Debate Over AP vs. IB Classes Continues

By Jay Mathews
Thursday, November 23, 2006

Dear Extra Credit:

There has been one oversight in almost all the letters I've read concerning the debate over honors vs. Advanced Placement in Fairfax County. Rarely mentioned is that AP classes are neither high school level classes nor college prep classes. They are nothing less than college level classes; otherwise no college would grant credit. Although one can argue the pros and cons of offering high school honors in addition to "regular" classes, equating AP classes to high school honors classes is a totally flawed comparison.

So, when the only options are a "regular" class and an AP class, the choice really comes down to taking a high school class or taking a college class. I suspect that substituting "college" for "AP" in the discussions would trigger significant rethinking on the issue, especially with respect to 10th- or 11th-grade students.

The International Baccalaureate standard-level option mentioned in Nell Hurley's Sept. 7 letter [Extra, "In a Student's Example, a Case for Mid-Level Core Courses"] illustrates a possible middle ground. Many colleges do not accept standard-level IB exams for college credit or require an IB diploma. Thus, the standard-level IB curriculum could be classified as high school honors level.

Warren Repole


Dear Extra Credit:

As a teacher, I have followed with interest the discussion concerning honors classes. I believe that honors classes are a tracking system. Adding honors classes will pull many good students out of regular classes.

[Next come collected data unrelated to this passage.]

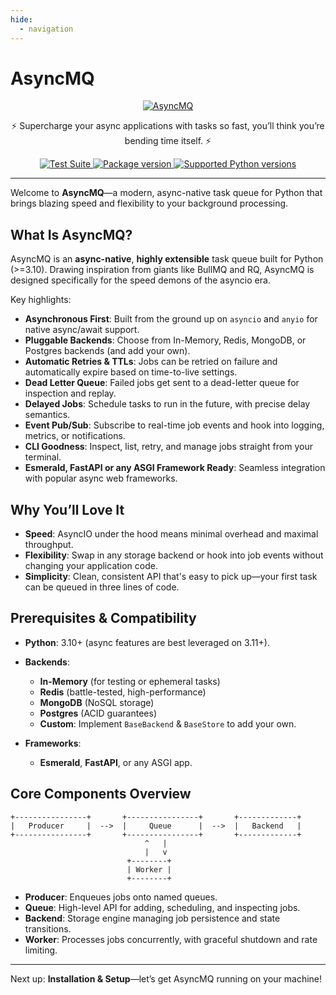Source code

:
 ```yaml
---
hide:
  - navigation
---
```


# AsyncMQ

<p align="center">
  <a href="https://asyncmq.dymmond.com"><img src="https://res.cloudinary.com/dymmond/image/upload/v1746002620/asyncmq/oq2qhgqdlra7rudxaqhl.png" alt='AsyncMQ'></a>
</p>

<p align="center">
    <span>⚡ Supercharge your async applications with tasks so fast, you’ll think you’re bending time itself. ⚡</span>
</p>

<p align="center">
<a href="https://github.com/dymmond/asyncmq/actions/workflows/test-suite.yml/badge.svg?event=push&branch=main" target="_blank">
    <img src="https://github.com/dymmond/asyncmq/actions/workflows/test-suite.yml/badge.svg?event=push&branch=main" alt="Test Suite">
</a>

<a href="https://pypi.org/project/asyncmq" target="_blank">
    <img src="https://img.shields.io/pypi/v/asyncmq?color=%2334D058&label=pypi%20package" alt="Package version">
</a>

<a href="https://pypi.org/project/asyncmq" target="_blank">
    <img src="https://img.shields.io/pypi/pyversions/asyncmq.svg?color=%2334D058" alt="Supported Python versions">
</a>
</p>

---

Welcome to **AsyncMQ**—a modern, async-native task queue for Python that brings blazing speed and flexibility to your background processing.

## What Is AsyncMQ?

AsyncMQ is an **async-native**, **highly extensible** task queue built for Python (>=3.10). Drawing inspiration from giants like BullMQ and RQ, AsyncMQ is designed specifically for the speed demons of the asyncio era.

Key highlights:

* **Asynchronous First**: Built from the ground up on `asyncio` and `anyio` for native async/await support.
* **Pluggable Backends**: Choose from In-Memory, Redis, MongoDB, or Postgres backends (and add your own).
* **Automatic Retries & TTLs**: Jobs can be retried on failure and automatically expire based on time-to-live settings.
* **Dead Letter Queue**: Failed jobs get sent to a dead-letter queue for inspection and replay.
* **Delayed Jobs**: Schedule tasks to run in the future, with precise delay semantics.
* **Event Pub/Sub**: Subscribe to real-time job events and hook into logging, metrics, or notifications.
* **CLI Goodness**: Inspect, list, retry, and manage jobs straight from your terminal.
* **Esmerald, FastAPI or any ASGI Framework Ready**: Seamless integration with popular async web frameworks.

## Why You’ll Love It

* **Speed**: AsyncIO under the hood means minimal overhead and maximal throughput.
* **Flexibility**: Swap in any storage backend or hook into job events without changing your application code.
* **Simplicity**: Clean, consistent API that's easy to pick up—your first task can be queued in three lines of code.

## Prerequisites & Compatibility

* **Python**: 3.10+ (async features are best leveraged on 3.11+).
* **Backends**:

  * **In-Memory** (for testing or ephemeral tasks)
  * **Redis** (battle-tested, high-performance)
  * **MongoDB** (NoSQL storage)
  * **Postgres** (ACID guarantees)
  * **Custom**: Implement `BaseBackend` & `BaseStore` to add your own.

* **Frameworks**:

  * **Esmerald**, **FastAPI**, or any ASGI app.

## Core Components Overview

```text
+----------------+       +----------------+       +-------------+
|   Producer     |  -->  |     Queue      |  -->  |   Backend   |
+----------------+       +----------------+       +-------------+
                              ^   |
                              |   v
                          +--------+
                          | Worker |
                          +--------+
```

* **Producer**: Enqueues jobs onto named queues.
* **Queue**: High-level API for adding, scheduling, and inspecting jobs.
* **Backend**: Storage engine managing job persistence and state transitions.
* **Worker**: Processes jobs concurrently, with graceful shutdown and rate limiting.

---

Next up: **Installation & Setup**—let’s get AsyncMQ running on your machine!
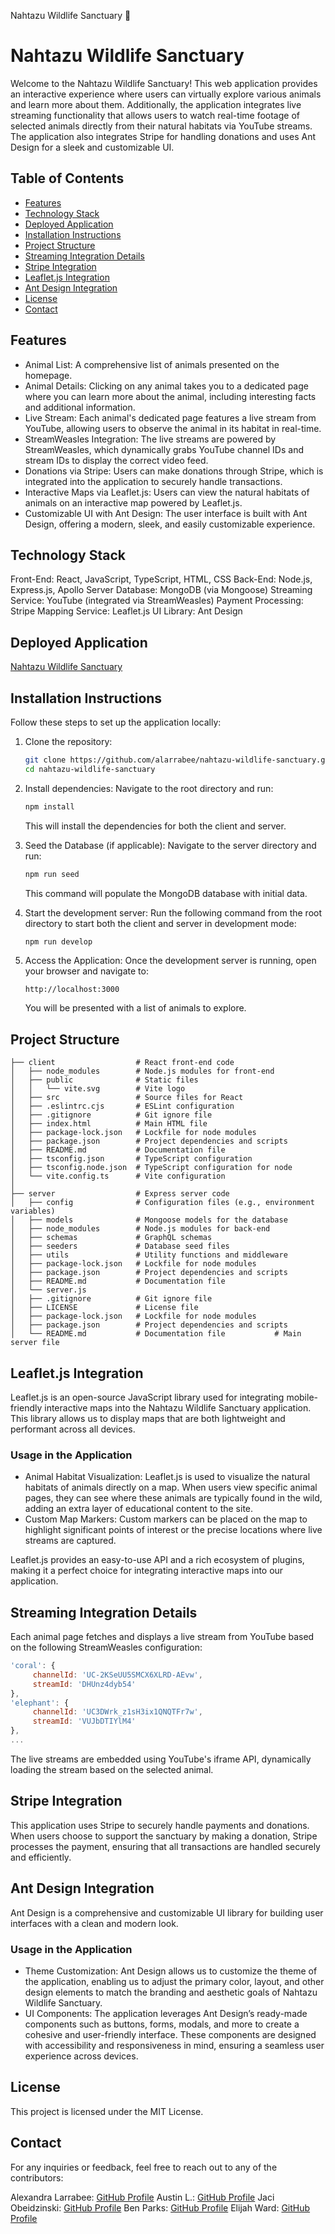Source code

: Nahtazu Wildlife Sanctuary 🦁
# Nahtazu Wildlife Sanctuary

Welcome to the Nahtazu Wildlife Sanctuary! This web application provides an interactive experience where users can virtually explore various animals and learn more about them. Additionally, the application integrates live streaming functionality that allows users to watch real-time footage of selected animals directly from their natural habitats via YouTube streams. The application also integrates Stripe for handling donations and uses Ant Design for a sleek and customizable UI.

## Table of Contents
- [Features](#features)
- [Technology Stack](#technology-stack)
- [Deployed Application](#deployed-application)
- [Installation Instructions](#installation-instructions)
- [Project Structure](#project-structure)
- [Streaming Integration Details](#streaming-integration-details)
- [Stripe Integration](#stripe-integration)
- [Leaflet.js Integration](#leafletjs-integration)
- [Ant Design Integration](#ant-design-integration)
- [License](#license)
- [Contact](#contact)

## Features
- Animal List: A comprehensive list of animals presented on the homepage.
- Animal Details: Clicking on any animal takes you to a dedicated page where you can learn more about the animal, including interesting facts and additional information.
- Live Stream: Each animal's dedicated page features a live stream from YouTube, allowing users to observe the animal in its habitat in real-time.
- StreamWeasles Integration: The live streams are powered by StreamWeasles, which dynamically grabs YouTube channel IDs and stream IDs to display the correct video feed.
- Donations via Stripe: Users can make donations through Stripe, which is integrated into the application to securely handle transactions.
- Interactive Maps via Leaflet.js: Users can view the natural habitats of animals on an interactive map powered by Leaflet.js.
- Customizable UI with Ant Design: The user interface is built with Ant Design, offering a modern, sleek, and easily customizable experience.

## Technology Stack
Front-End: React, JavaScript, TypeScript, HTML, CSS
Back-End: Node.js, Express.js, Apollo Server
Database: MongoDB (via Mongoose)
Streaming Service: YouTube (integrated via StreamWeasles)
Payment Processing: Stripe
Mapping Service: Leaflet.js
UI Library: Ant Design

## Deployed Application
[Nahtazu Wildlife Sanctuary](https://nahtazu-wildlife-sanctuary.onrender.com)

## Installation Instructions
Follow these steps to set up the application locally:

1. Clone the repository:
    ```bash
    git clone https://github.com/alarrabee/nahtazu-wildlife-sanctuary.git 
    cd nahtazu-wildlife-sanctuary
    ```

2. Install dependencies:
    Navigate to the root directory and run:
    ```bash
    npm install
    ```
    This will install the dependencies for both the client and server.

3. Seed the Database (if applicable):
    Navigate to the server directory and run:
    ```bash
    npm run seed
    ```
    This command will populate the MongoDB database with initial data.

4. Start the development server:
    Run the following command from the root directory to start both the client and server in development mode:
    ```bash
    npm run develop
    ```

5. Access the Application:
    Once the development server is running, open your browser and navigate to:
    ```
    http://localhost:3000
    ```
    You will be presented with a list of animals to explore.

## Project Structure
```
├── client                  # React front-end code
│   ├── node_modules        # Node.js modules for front-end
│   ├── public              # Static files
│   │   └── vite.svg        # Vite logo
│   ├── src                 # Source files for React
│   ├── .eslintrc.cjs       # ESLint configuration
│   ├── .gitignore          # Git ignore file
│   ├── index.html          # Main HTML file
│   ├── package-lock.json   # Lockfile for node modules
│   ├── package.json        # Project dependencies and scripts
│   ├── README.md           # Documentation file
│   ├── tsconfig.json       # TypeScript configuration
│   ├── tsconfig.node.json  # TypeScript configuration for node
│   └── vite.config.ts      # Vite configuration
│
├── server                  # Express server code
│   ├── config              # Configuration files (e.g., environment variables)
│   ├── models              # Mongoose models for the database
│   ├── node_modules        # Node.js modules for back-end
│   ├── schemas             # GraphQL schemas
│   ├── seeders             # Database seed files
│   ├── utils               # Utility functions and middleware
│   ├── package-lock.json   # Lockfile for node modules
│   ├── package.json        # Project dependencies and scripts
│   ├── README.md           # Documentation file
│   └── server.js
│   ├── .gitignore          # Git ignore file
│   ├── LICENSE             # License file
│   ├── package-lock.json   # Lockfile for node modules
│   ├── package.json        # Project dependencies and scripts
│   └── README.md           # Documentation file           # Main server file
```

## Leaflet.js Integration
Leaflet.js is an open-source JavaScript library used for integrating mobile-friendly interactive maps into the Nahtazu Wildlife Sanctuary application. This library allows us to display maps that are both lightweight and performant across all devices.

### Usage in the Application
- Animal Habitat Visualization: Leaflet.js is used to visualize the natural habitats of animals directly on a map. When users view specific animal pages, they can see where these animals are typically found in the wild, adding an extra layer of educational content to the site.
- Custom Map Markers: Custom markers can be placed on the map to highlight significant points of interest or the precise locations where live streams are captured.

Leaflet.js provides an easy-to-use API and a rich ecosystem of plugins, making it a perfect choice for integrating interactive maps into our application.

## Streaming Integration Details
Each animal page fetches and displays a live stream from YouTube based on the following StreamWeasles configuration:

```javascript
'coral': {
     channelId: 'UC-2KSeUU5SMCX6XLRD-AEvw',
     streamId: 'DHUnz4dyb54'
},
'elephant': {
     channelId: 'UC3DWrk_z1sH3ix1QNQTFr7w',
     streamId: 'VUJbDTIYlM4'
},
...
```

The live streams are embedded using YouTube's iframe API, dynamically loading the stream based on the selected animal.

## Stripe Integration
This application uses Stripe to securely handle payments and donations. When users choose to support the sanctuary by making a donation, Stripe processes the payment, ensuring that all transactions are handled securely and efficiently.

## Ant Design Integration
Ant Design is a comprehensive and customizable UI library for building user interfaces with a clean and modern look.

### Usage in the Application
- Theme Customization: Ant Design allows us to customize the theme of the application, enabling us to adjust the primary color, layout, and other design elements to match the branding and aesthetic goals of Nahtazu Wildlife Sanctuary.
- UI Components: The application leverages Ant Design’s ready-made components such as buttons, forms, modals, and more to create a cohesive and user-friendly interface. These components are designed with accessibility and responsiveness in mind, ensuring a seamless user experience across devices.

## License
This project is licensed under the MIT License.

## Contact
For any inquiries or feedback, feel free to reach out to any of the contributors:

Alexandra Larrabee: [GitHub Profile](https://github.com/alarrabee)
Austin L.: [GitHub Profile](https://github.com/Kushonim)
Jaci Obeidzinski: [GitHub Profile](https://github.com/JaciObeid)
Ben Parks: [GitHub Profile](https://github.com/benjamin-parks)
Elijah Ward: [GitHub Profile](https://github.com/ElijahWard4)
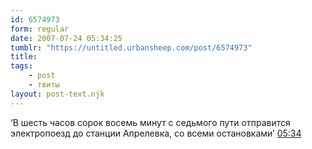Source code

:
 ```yaml
---
id: 6574973
form: regular
date: 2007-07-24 05:34:25
tumblr: "https://untitled.urbansheep.com/post/6574973"
title:
tags:
    - post
    - твиты
layout: post-text.njk
---
```


<p>&lsquo;В шесть часов сорок восемь минут с седьмого пути отправится электропоезд до станции Апрелевка, со всеми остановками&rsquo; <a href="http://twitter.com/urbansheep/statuses/165048792">05:34</a></p>

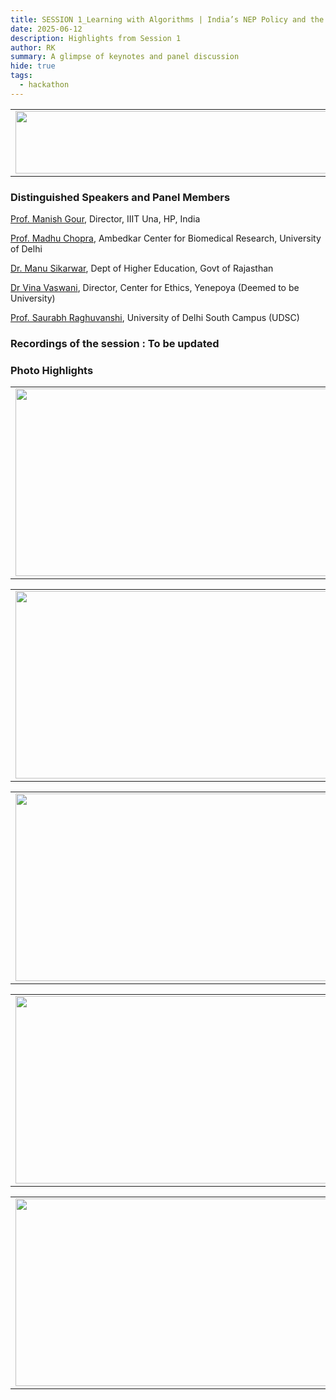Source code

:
 ```yaml
---
title: SESSION 1_Learning with Algorithms | India’s NEP Policy and the Future of Data Literacy
date: 2025-06-12
description: Highlights from Session 1
author: RK
summary: A glimpse of keynotes and panel discussion 
hide: true
tags:
  - hackathon
---
```


<table>
  <tr>
    <td>
      <img src='{{ "/static/img/events_all/session1_AI_summit.JPG" | url }}' width="500" height="100">
    </td>
  </tr>
</table>

### Distinguished Speakers and Panel Members

[Prof. Manish Gour](https://www.linkedin.com/in/gaurmanish1), Director, IIIT Una, HP, India

[Prof. Madhu Chopra](http://acbrdu.edu/Madhu_Chopra.html), Ambedkar Center for Biomedical Research, University of Delhi

[Dr. Manu Sikarwar](https://www.linkedin.com/in/manu5), Dept of Higher Education, Govt of Rajasthan

[Dr Vina Vaswani](https://www.linkedin.com/in/vina-vaswani-11b44a37), Director, Center for Ethics, Yenepoya (Deemed to be University)

[Prof. Saurabh Raghuvanshi](https://www.linkedin.com/in/saurabh-raghuvanshi-a1222216/?originalSubdomain=in), University of Delhi South Campus (UDSC)

### Recordings of the session : To be updated

### Photo Highlights

<table>
<tr>
<td><img src='{{ "/static/img/events_all/session1_pic1.jpg" | url }}' width="500" height="300"></td>
<td><img src='{{ "/static/img/events_all/session1_pic2.jpg" | url }}' width="500" height="300"></td>
</tr>   
</table>

<table>
<tr>
<td><img src='{{ "/static/img/events_all/session1_pic3.jpg" | url }}' width="500" height="300"></td>
<td><img src='{{ "/static/img/events_all/session1_pic4.jpg" | url }}' width="500" height="300"></td>
</tr>   
</table>

<table>
<tr>
<td><img src='{{ "/static/img/events_all/session1_pic5.jpg" | url }}' width="500" height="300"></td>
<td><img src='{{ "/static/img/events_all/session1_pic6.jpg" | url }}' width="500" height="300"></td>
</tr>   
</table>

<table>
<tr>
<td><img src='{{ "/static/img/events_all/session1_pic7.jpg" | url }}' width="500" height="300"></td>
<td><img src='{{ "/static/img/events_all/session1_pic8.jpg" | url }}' width="500" height="300"></td>
</tr>   
</table>

<table>
<tr>
<td><img src='{{ "/static/img/events_all/session1_pic9.jpg" | url }}' width="500" height="300"></td>
<td><img src='{{ "/static/img/events_all/session1_pic10.jpg" | url }}' width="500" height="300"></td>
</tr>   
</table>

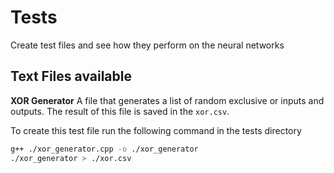 # Tests

Create test files and see how they perform on the neural networks
## Text Files available
**XOR Generator** 
A file that generates a list of random exclusive or inputs and outputs. 
The result of this file is saved in the `xor.csv`. 

To create this test file run the following command in the tests directory
```bash
g++ ./xor_generator.cpp -o ./xor_generator
./xor_generator > ./xor.csv
```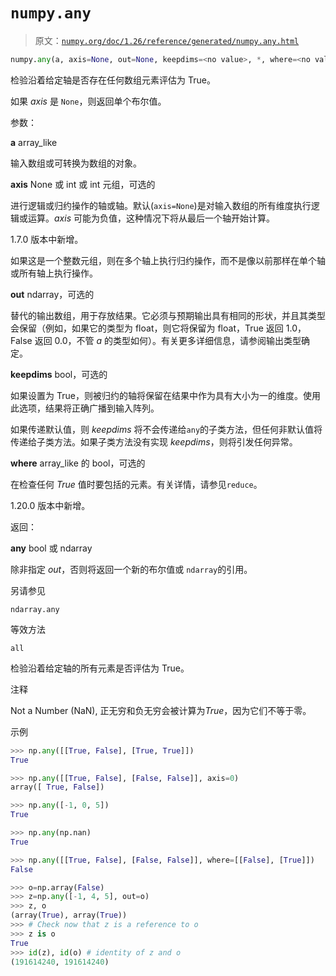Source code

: # `numpy.any`

> 原文：[`numpy.org/doc/1.26/reference/generated/numpy.any.html`](https://numpy.org/doc/1.26/reference/generated/numpy.any.html)

```py
numpy.any(a, axis=None, out=None, keepdims=<no value>, *, where=<no value>)
```

检验沿着给定轴是否存在任何数组元素评估为 True。

如果 *axis* 是 `None`，则返回单个布尔值。

参数：

**a** array_like

输入数组或可转换为数组的对象。

**axis** None 或 int 或 int 元组，可选的

进行逻辑或归约操作的轴或轴。默认(`axis=None`)是对输入数组的所有维度执行逻辑或运算。*axis* 可能为负值，这种情况下将从最后一个轴开始计算。

1.7.0 版本中新增。

如果这是一个整数元组，则在多个轴上执行归约操作，而不是像以前那样在单个轴或所有轴上执行操作。

**out** ndarray，可选的

替代的输出数组，用于存放结果。它必须与预期输出具有相同的形状，并且其类型会保留（例如，如果它的类型为 float，则它将保留为 float，True 返回 1.0，False 返回 0.0，不管 *a* 的类型如何）。有关更多详细信息，请参阅输出类型确定。

**keepdims** bool，可选的

如果设置为 True，则被归约的轴将保留在结果中作为具有大小为一的维度。使用此选项，结果将正确广播到输入阵列。

如果传递默认值，则 *keepdims* 将不会传递给`any`的子类方法，但任何非默认值将传递给子类方法。如果子类方法没有实现 *keepdims*，则将引发任何异常。

**where** array_like 的 bool，可选的

在检查任何 *True* 值时要包括的元素。有关详情，请参见`reduce`。

1.20.0 版本中新增。

返回：

**any** bool 或 ndarray

除非指定 *out*，否则将返回一个新的布尔值或 `ndarray`的引用。

另请参见

`ndarray.any`

等效方法

`all`

检验沿着给定轴的所有元素是否评估为 True。

注释

Not a Number (NaN), 正无穷和负无穷会被计算为*True*，因为它们不等于零。

示例

```py
>>> np.any([[True, False], [True, True]])
True 
```

```py
>>> np.any([[True, False], [False, False]], axis=0)
array([ True, False]) 
```

```py
>>> np.any([-1, 0, 5])
True 
```

```py
>>> np.any(np.nan)
True 
```

```py
>>> np.any([[True, False], [False, False]], where=[[False], [True]])
False 
```

```py
>>> o=np.array(False)
>>> z=np.any([-1, 4, 5], out=o)
>>> z, o
(array(True), array(True))
>>> # Check now that z is a reference to o
>>> z is o
True
>>> id(z), id(o) # identity of z and o 
(191614240, 191614240) 
```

This may or may not benefit the students in these classes, but who will it leave in regular classes? Students who struggle academically, are not motivated to learn or are discipline problems will no longer have good student role models or students who are capable of helping them in the regular classes.

Additionally, you can't just add an honors class without additional resources. Where will the dollars come from? And where do you find the additional highly qualified teachers willing to take the students left in the regular classes?

It has been suggested in your column that the IB program offers an alternative that could satisfy the need for intermediate level courses. I think this is an oversimplification. The IB curriculum does provide students with tremendous opportunities. It offers courses to satisfy needs of a wide variety of students.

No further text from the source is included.